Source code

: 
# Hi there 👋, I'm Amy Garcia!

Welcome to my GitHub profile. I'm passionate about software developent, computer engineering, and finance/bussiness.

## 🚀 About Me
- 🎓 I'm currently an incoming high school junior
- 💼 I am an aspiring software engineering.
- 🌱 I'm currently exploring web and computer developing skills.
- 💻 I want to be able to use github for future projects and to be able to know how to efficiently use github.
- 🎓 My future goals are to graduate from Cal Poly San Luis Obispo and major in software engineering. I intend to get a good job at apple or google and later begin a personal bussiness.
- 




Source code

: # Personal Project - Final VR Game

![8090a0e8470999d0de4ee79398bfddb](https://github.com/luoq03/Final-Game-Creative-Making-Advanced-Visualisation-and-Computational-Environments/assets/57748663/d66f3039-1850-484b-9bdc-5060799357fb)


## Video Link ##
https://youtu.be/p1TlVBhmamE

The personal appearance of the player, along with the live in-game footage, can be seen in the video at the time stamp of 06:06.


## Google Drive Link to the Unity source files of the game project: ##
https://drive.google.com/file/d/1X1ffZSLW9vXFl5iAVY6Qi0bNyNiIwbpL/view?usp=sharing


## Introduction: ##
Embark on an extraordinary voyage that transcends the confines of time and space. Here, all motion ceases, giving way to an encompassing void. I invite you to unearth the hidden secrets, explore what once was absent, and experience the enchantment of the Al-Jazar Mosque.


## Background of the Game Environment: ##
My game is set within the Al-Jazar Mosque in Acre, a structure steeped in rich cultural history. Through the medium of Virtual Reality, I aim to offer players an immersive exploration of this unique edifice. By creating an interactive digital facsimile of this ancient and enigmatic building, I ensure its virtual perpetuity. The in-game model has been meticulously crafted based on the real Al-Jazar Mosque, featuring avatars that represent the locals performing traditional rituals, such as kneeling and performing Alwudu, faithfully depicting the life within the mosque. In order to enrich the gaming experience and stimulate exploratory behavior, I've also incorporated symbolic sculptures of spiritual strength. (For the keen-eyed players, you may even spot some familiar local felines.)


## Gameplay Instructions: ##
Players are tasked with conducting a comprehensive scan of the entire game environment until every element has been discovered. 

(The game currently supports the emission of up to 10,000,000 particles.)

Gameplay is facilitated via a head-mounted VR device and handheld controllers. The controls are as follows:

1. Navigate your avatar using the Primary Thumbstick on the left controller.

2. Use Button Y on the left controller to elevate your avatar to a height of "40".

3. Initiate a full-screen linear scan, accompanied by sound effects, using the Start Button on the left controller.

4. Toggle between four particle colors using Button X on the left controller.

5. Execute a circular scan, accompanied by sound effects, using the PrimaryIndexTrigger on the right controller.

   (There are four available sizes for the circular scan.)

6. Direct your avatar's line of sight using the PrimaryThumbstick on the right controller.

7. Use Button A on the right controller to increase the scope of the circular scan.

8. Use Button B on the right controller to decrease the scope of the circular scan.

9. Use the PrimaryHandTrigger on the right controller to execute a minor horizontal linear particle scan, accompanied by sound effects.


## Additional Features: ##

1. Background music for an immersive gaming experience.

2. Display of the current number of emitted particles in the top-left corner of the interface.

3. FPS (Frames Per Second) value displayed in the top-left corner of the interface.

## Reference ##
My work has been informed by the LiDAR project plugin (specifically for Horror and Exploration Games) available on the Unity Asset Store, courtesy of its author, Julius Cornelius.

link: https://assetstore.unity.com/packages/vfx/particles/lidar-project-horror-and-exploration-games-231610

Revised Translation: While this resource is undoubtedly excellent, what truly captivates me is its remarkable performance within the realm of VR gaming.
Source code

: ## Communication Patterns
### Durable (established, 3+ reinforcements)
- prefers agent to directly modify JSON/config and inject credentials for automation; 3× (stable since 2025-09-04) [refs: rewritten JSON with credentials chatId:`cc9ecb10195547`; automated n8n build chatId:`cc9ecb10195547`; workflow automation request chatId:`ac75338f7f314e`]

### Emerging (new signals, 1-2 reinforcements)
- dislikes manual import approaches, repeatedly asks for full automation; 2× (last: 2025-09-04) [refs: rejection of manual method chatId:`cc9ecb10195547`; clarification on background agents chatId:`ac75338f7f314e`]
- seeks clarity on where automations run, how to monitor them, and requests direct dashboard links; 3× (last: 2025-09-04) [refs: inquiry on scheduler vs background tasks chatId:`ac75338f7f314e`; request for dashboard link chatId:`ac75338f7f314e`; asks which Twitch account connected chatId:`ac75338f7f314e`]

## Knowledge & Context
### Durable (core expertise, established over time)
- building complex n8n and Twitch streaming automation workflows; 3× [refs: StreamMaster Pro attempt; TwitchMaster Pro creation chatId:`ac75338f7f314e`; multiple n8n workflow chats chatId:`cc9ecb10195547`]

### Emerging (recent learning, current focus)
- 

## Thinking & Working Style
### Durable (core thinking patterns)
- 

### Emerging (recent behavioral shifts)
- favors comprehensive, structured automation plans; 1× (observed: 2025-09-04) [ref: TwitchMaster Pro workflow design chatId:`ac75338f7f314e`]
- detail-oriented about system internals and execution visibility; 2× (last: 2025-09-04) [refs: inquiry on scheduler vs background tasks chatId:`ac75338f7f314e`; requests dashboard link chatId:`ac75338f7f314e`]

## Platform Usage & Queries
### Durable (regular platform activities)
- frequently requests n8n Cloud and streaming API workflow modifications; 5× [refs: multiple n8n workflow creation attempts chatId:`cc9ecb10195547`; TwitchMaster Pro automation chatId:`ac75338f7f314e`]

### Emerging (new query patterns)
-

----------------------------------------

Please transcribe every entry above exactly as it appears.

» Final answer
Source code

: 
# Hi there 👋, I'm Amy Garcia!

Welcome to my GitHub profile. I'm passionate about software developent, computer engineering, and finance/bussiness.

## 🚀 About Me
- 🎓 I'm currently an incoming high school junior
- 💼 I am an aspiring software engineering.
- 🌱 I'm currently exploring web and computer developing skills.
- 💻 I want to be able to use github for future projects and to be able to know how to efficiently use github.
- 🎓 My future goals are to graduate from Cal Poly San Luis Obispo and major in software engineering. I intend to get a good job at apple or google and later begin a personal bussiness.
- 




Source code

: # Personal Project - Final VR Game

![8090a0e8470999d0de4ee79398bfddb](https://github.com/luoq03/Final-Game-Creative-Making-Advanced-Visualisation-and-Computational-Environments/assets/57748663/d66f3039-1850-484b-9bdc-5060799357fb)


## Video Link ##
https://youtu.be/p1TlVBhmamE

The personal appearance of the player, along with the live in-game footage, can be seen in the video at the time stamp of 06:06.


## Google Drive Link to the Unity source files of the game project: ##
https://drive.google.com/file/d/1X1ffZSLW9vXFl5iAVY6Qi0bNyNiIwbpL/view?usp=sharing


## Introduction: ##
Embark on an extraordinary voyage that transcends the confines of time and space. Here, all motion ceases, giving way to an encompassing void. I invite you to unearth the hidden secrets, explore what once was absent, and experience the enchantment of the Al-Jazar Mosque.


## Background of the Game Environment: ##
My game is set within the Al-Jazar Mosque in Acre, a structure steeped in rich cultural history. Through the medium of Virtual Reality, I aim to offer players an immersive exploration of this unique edifice. By creating an interactive digital facsimile of this ancient and enigmatic building, I ensure its virtual perpetuity. The in-game model has been meticulously crafted based on the real Al-Jazar Mosque, featuring avatars that represent the locals performing traditional rituals, such as kneeling and performing Alwudu, faithfully depicting the life within the mosque. In order to enrich the gaming experience and stimulate exploratory behavior, I've also incorporated symbolic sculptures of spiritual strength. (For the keen-eyed players, you may even spot some familiar local felines.)


## Gameplay Instructions: ##
Players are tasked with conducting a comprehensive scan of the entire game environment until every element has been discovered. 

(The game currently supports the emission of up to 10,000,000 particles.)

Gameplay is facilitated via a head-mounted VR device and handheld controllers. The controls are as follows:

1. Navigate your avatar using the Primary Thumbstick on the left controller.

2. Use Button Y on the left controller to elevate your avatar to a height of "40".

3. Initiate a full-screen linear scan, accompanied by sound effects, using the Start Button on the left controller.

4. Toggle between four particle colors using Button X on the left controller.

5. Execute a circular scan, accompanied by sound effects, using the PrimaryIndexTrigger on the right controller.

   (There are four available sizes for the circular scan.)

6. Direct your avatar's line of sight using the PrimaryThumbstick on the right controller.

7. Use Button A on the right controller to increase the scope of the circular scan.

8. Use Button B on the right controller to decrease the scope of the circular scan.

9. Use the PrimaryHandTrigger on the right controller to execute a minor horizontal linear particle scan, accompanied by sound effects.


## Additional Features: ##

1. Background music for an immersive gaming experience.

2. Display of the current number of emitted particles in the top-left corner of the interface.

3. FPS (Frames Per Second) value displayed in the top-left corner of the interface.

## Reference ##
My work has been informed by the LiDAR project plugin (specifically for Horror and Exploration Games) available on the Unity Asset Store, courtesy of its author, Julius Cornelius.

link: https://assetstore.unity.com/packages/vfx/particles/lidar-project-horror-and-exploration-games-231610

Revised Translation: While this resource is undoubtedly excellent, what truly captivates me is its remarkable performance within the realm of VR gaming.
Source code

: ## Communication Patterns
### Durable (established, 3+ reinforcements)
- prefers agent to directly modify JSON/config and inject credentials for automation; 3× (stable since 2025-09-04) [refs: rewritten JSON with credentials chatId:`cc9ecb10195547`; automated n8n build chatId:`cc9ecb10195547`; workflow automation request chatId:`ac75338f7f314e`]

### Emerging (new signals, 1-2 reinforcements)
- dislikes manual import approaches, repeatedly asks for full automation; 2× (last: 2025-09-04) [refs: rejection of manual method chatId:`cc9ecb10195547`; clarification on background agents chatId:`ac75338f7f314e`]
- seeks clarity on where automations run, how to monitor them, and requests direct dashboard links; 3× (last: 2025-09-04) [refs: inquiry on scheduler vs background tasks chatId:`ac75338f7f314e`; request for dashboard link chatId:`ac75338f7f314e`; asks which Twitch account connected chatId:`ac75338f7f314e`]

## Knowledge & Context
### Durable (core expertise, established over time)
- building complex n8n and Twitch streaming automation workflows; 3× [refs: StreamMaster Pro attempt; TwitchMaster Pro creation chatId:`ac75338f7f314e`; multiple n8n workflow chats chatId:`cc9ecb10195547`]

### Emerging (recent learning, current focus)
- 

## Thinking & Working Style
### Durable (core thinking patterns)
- 

### Emerging (recent behavioral shifts)
- favors comprehensive, structured automation plans; 1× (observed: 2025-09-04) [ref: TwitchMaster Pro workflow design chatId:`ac75338f7f314e`]
- detail-oriented about system internals and execution visibility; 2× (last: 2025-09-04) [refs: inquiry on scheduler vs background tasks chatId:`ac75338f7f314e`; requests dashboard link chatId:`ac75338f7f314e`]

## Platform Usage & Queries
### Durable (regular platform activities)
- frequently requests n8n Cloud and streaming API workflow modifications; 5× [refs: multiple n8n workflow creation attempts chatId:`cc9ecb10195547`; TwitchMaster Pro automation chatId:`ac75338f7f314e`]

### Emerging (new query patterns)
-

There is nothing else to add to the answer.